Pat Yonka, Peter's mom, is here for the United Nations Non-Governmental Organizations Conference.....she'll be with us for a few days and we are so glad...we miss both Pattie and Chuck whenever we go too long without seeing them.
The past week in the country Upstate was ideal...i am energized and ready to get back to work and this week is filled with many students and things. My poetry class at the New School starts Thursday and that should be interesting....the last time i was a student was maybe two decades ago when I took a fiction writing course at the New School, and i did love it then. Could it possibly have been that long ago? Surely not. Anyway, I look forward to it very much.
The 46-10 Group was wonderful today ...I decided to take a break from working on the Spoon River material we are doing, and go back to reading some of the material we started out with: Shakespeare monologues, two-character playlets, etc. and it was terrific to see how much they have all grown. And, BY THE WAY: you have not lived until you experience an 84-year-old man say words like : "We are such stuff as dreams are made on...." and a 93-year-old Southern belle speak "Juliet's" immortal balcony scene...it is enough to make you actually appreciate growing old: wisdom comes with it, God willing....it certainly has grown into the very skins of these wonderful new actors.....and words i thought I knew well take on exceptional meaning when spoken by older folk.....it's so gorgeous to be with.

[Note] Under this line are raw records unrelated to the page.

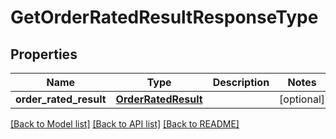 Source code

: # GetOrderRatedResultResponseType

## Properties
Name | Type | Description | Notes
------------ | ------------- | ------------- | -------------
**order_rated_result** | [**OrderRatedResult**](OrderRatedResult.md) |  | [optional] 

[[Back to Model list]](../README.md#documentation-for-models) [[Back to API list]](../README.md#documentation-for-api-endpoints) [[Back to README]](../README.md)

I feel blessed to have discovered this particular thing in my life.
So much to write about - especially about one particular day we all spent at the Kagyu Thubten Choling Monastery last weekend...an amazing day, filled with meditation and service around the gorgeous grounds that are right on the banks of the Hudson River...in fact, that photo i put in the blog a few days ago of the prayer stupa...well, it sits right on the hudson banks, with an astonishing view, and when winds blow off the River, the hundreds of prayer flags that adorn the stupa just gently flap in the breezes and make a beautiful sound...Wang Mo, a new young novitiate just out of the 3-year retreat, took us inside the stupa, where sits gorgeous and monumental statues of both the Buddha and Padmasambhava, (Guru Rinpoche) the Buddhist saint who brought the Dharma to Tibet...awesome, really...and we were able to actually sit meditation there for a while....i felt deeply moved and refreshed after that, and so so so peaceful. Grateful to Wang Mo...
And so we wend out way into yet another Autumn.
Summer 2007 is complete, though of course that is not actually so until the 21st of September or something like that...but, vacation is over, schools is back in session and isn't it time for a new lunchbox? And a spiffy new pencil case? And lots of new plaid clothing?
When I was little, I used to vomit before the first day of classes.......I imagine I was nervous: would they like me? was i good and smart enough? was it safe to venture beyond the familiar confines of home? I rarely vomit anymore...but the questions, of course, remain the same.
Don't they? We may know the answers, or think we do, but that does not stop us from wondering anyway. That's part of our nature too.